_Dataset content_
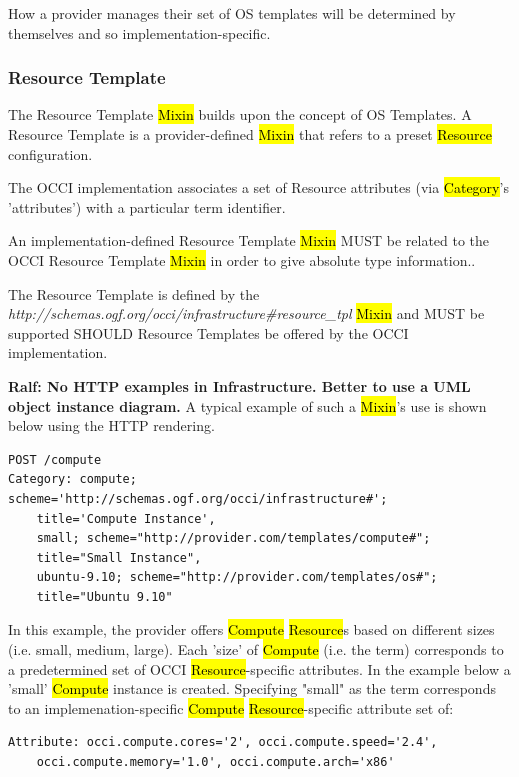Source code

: \documentclass[10pt,a4paper]{article}
\begin{document}
How a provider manages their set of OS templates will be determined by themselves and so 
implementation-specific.

\subsubsection{Resource Template}
The Resource Template \hl{Mixin} builds upon the concept of OS Templates. A Resource Template is
a provider-defined \hl{Mixin} that refers to a preset \hl{Resource} configuration. 

The OCCI implementation associates a set of Resource attributes (via \hl{Category}'s 'attributes') with 
a particular term identifier. 

An implementation-defined Resource Template \hl{Mixin} MUST be related 
to the OCCI Resource Template \hl{Mixin} in order to give absolute type information.. 

The Resource Template is defined by the 
\textit{http://schemas.ogf.org/occi/infrastructure\#resource\_tpl} \hl{Mixin} and MUST be supported SHOULD Resource Templates be offered by the OCCI implementation.

{\bf Ralf: No HTTP examples in Infrastructure. Better to use a UML object instance diagram.}
A typical example of such a \hl{Mixin}'s use is shown below using the HTTP rendering. 

\begin{verbatim}
POST /compute
Category: compute; scheme='http://schemas.ogf.org/occi/infrastructure#'; 
    title='Compute Instance', 
    small; scheme="http://provider.com/templates/compute#"; 
    title="Small Instance", 
    ubuntu-9.10; scheme="http://provider.com/templates/os#"; 
    title="Ubuntu 9.10"
\end{verbatim}

In this example, the provider offers \hl{Compute} \hl{Resource}s based on different sizes (i.e. small,
medium, large). Each 'size' of \hl{Compute} (i.e. the term) corresponds to a predetermined set of OCCI 
\hl{Resource}-specific attributes. In the example below a 'small' \hl{Compute} instance is created. 
Specifying "small" as the term corresponds to an implemenation-specific \hl{Compute} \hl{Resource}-specific attribute set of:

\begin{verbatim}
Attribute: occi.compute.cores='2', occi.compute.speed='2.4', 
    occi.compute.memory='1.0', occi.compute.arch='x86'
\end{verbatim}
\end{document}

_Task directions_
For this task, copy exactly the line with "as the term" and the lines that come after it, stopping at the end of the material above.

_Answer area_
Specifying "small" as the term corresponds to an implemenation-specific \hl{Compute} \hl{Resource}-specific attribute set of:

\begin{verbatim}
Attribute: occi.compute.cores='2', occi.compute.speed='2.4', 
    occi.compute.memory='1.0', occi.compute.arch='x86'
\end{verbatim}
\end{document}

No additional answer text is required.